Task statement
Up to and including the line with "set dio: ^2.1.10.", restate the material below word for word, beginning with its first line.

== Extracted entries

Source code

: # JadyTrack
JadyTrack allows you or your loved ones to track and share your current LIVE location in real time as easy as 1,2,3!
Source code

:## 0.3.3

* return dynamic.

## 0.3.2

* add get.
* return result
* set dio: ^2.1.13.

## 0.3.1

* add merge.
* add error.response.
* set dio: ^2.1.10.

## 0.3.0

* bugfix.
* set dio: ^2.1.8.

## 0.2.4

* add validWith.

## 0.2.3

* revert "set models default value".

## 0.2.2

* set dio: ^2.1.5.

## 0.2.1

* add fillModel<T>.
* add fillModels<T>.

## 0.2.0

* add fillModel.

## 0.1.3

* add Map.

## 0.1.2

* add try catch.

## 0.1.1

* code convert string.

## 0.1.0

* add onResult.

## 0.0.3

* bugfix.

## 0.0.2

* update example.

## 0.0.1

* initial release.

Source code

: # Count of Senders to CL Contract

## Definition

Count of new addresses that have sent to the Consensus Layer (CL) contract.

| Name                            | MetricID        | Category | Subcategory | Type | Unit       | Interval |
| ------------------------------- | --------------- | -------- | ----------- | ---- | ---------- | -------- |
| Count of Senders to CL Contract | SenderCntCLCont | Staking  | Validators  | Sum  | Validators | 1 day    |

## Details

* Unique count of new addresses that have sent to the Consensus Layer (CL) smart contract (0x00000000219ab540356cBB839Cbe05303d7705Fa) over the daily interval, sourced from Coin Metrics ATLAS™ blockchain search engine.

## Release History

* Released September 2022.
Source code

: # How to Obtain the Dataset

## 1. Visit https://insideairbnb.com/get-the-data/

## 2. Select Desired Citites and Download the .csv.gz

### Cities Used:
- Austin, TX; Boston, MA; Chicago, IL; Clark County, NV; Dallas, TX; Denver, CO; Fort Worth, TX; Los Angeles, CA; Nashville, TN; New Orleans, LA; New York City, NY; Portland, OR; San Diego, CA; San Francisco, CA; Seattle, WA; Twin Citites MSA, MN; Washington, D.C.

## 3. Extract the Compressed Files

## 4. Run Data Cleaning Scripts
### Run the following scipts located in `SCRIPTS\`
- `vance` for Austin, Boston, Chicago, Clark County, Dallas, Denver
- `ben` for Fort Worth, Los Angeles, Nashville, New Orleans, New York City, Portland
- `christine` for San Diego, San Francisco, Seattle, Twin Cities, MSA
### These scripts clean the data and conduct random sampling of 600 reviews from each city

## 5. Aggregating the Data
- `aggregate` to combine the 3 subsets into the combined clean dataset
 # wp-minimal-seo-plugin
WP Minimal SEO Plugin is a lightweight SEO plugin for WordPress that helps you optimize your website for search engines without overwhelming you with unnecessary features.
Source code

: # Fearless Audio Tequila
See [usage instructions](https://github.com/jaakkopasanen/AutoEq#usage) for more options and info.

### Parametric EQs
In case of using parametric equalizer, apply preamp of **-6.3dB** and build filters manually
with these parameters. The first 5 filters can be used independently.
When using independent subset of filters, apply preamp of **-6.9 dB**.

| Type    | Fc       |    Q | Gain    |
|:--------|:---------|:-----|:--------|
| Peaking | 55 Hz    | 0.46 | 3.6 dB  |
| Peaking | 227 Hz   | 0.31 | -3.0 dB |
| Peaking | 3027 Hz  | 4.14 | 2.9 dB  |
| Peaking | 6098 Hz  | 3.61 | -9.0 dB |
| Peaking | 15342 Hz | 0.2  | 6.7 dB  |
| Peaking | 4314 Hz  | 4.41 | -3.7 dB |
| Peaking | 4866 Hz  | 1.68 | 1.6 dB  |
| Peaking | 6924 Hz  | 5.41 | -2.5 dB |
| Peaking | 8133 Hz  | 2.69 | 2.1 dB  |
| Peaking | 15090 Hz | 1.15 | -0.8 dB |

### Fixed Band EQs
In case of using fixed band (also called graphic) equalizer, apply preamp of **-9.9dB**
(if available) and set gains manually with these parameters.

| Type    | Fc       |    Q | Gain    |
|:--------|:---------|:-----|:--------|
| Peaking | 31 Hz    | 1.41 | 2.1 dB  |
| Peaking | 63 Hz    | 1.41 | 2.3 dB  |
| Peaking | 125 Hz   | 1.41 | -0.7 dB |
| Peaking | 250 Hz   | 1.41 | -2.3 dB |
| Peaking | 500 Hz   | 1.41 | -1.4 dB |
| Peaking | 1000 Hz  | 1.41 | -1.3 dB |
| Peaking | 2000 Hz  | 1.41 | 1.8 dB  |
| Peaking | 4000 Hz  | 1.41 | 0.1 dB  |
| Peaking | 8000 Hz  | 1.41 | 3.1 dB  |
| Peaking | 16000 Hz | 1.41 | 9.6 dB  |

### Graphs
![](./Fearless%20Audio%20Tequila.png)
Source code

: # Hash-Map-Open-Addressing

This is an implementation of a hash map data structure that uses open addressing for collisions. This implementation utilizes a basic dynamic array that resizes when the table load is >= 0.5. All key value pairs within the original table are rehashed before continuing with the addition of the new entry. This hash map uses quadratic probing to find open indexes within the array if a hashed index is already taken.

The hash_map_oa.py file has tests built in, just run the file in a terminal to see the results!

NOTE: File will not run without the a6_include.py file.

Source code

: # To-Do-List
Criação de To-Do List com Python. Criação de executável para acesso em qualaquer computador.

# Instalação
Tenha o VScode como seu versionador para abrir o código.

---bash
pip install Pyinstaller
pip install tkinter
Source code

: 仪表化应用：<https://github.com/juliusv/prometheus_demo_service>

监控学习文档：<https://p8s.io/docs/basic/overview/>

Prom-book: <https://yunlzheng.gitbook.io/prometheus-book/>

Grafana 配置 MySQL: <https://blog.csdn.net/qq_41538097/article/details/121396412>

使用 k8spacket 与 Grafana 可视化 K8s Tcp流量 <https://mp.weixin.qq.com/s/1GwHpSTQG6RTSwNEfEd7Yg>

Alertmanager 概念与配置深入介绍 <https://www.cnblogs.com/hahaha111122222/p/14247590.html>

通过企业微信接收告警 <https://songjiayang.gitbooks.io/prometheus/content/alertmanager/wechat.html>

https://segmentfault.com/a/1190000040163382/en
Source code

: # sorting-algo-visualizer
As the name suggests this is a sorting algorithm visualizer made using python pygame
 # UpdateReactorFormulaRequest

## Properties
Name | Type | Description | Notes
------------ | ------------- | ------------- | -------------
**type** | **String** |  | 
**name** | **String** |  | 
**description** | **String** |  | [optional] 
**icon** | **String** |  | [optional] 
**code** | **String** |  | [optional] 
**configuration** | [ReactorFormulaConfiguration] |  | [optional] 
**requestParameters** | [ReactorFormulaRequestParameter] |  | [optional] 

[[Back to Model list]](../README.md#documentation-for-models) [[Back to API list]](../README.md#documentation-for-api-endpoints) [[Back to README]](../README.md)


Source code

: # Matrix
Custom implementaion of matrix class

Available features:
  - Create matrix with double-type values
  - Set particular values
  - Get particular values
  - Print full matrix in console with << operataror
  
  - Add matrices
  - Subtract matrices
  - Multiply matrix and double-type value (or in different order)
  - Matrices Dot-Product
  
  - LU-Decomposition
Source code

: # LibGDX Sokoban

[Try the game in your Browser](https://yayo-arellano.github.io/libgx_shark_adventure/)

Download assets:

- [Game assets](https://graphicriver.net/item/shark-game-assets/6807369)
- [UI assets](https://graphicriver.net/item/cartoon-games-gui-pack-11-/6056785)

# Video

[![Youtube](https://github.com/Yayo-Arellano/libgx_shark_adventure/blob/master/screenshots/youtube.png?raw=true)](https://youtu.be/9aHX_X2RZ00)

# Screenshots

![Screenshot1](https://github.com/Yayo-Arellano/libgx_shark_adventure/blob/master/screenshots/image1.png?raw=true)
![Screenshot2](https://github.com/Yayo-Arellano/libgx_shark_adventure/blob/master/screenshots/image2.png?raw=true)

====

Output below
Source code

: # JadyTrack
JadyTrack allows you or your loved ones to track and share your current LIVE location in real time as easy as 1,2,3!
Source code

:## 0.3.3

* return dynamic.

## 0.3.2

* add get.
* return result
* set dio: ^2.1.13.

## 0.3.1

* add merge.
* add error.response.
* set dio: ^2.1.10.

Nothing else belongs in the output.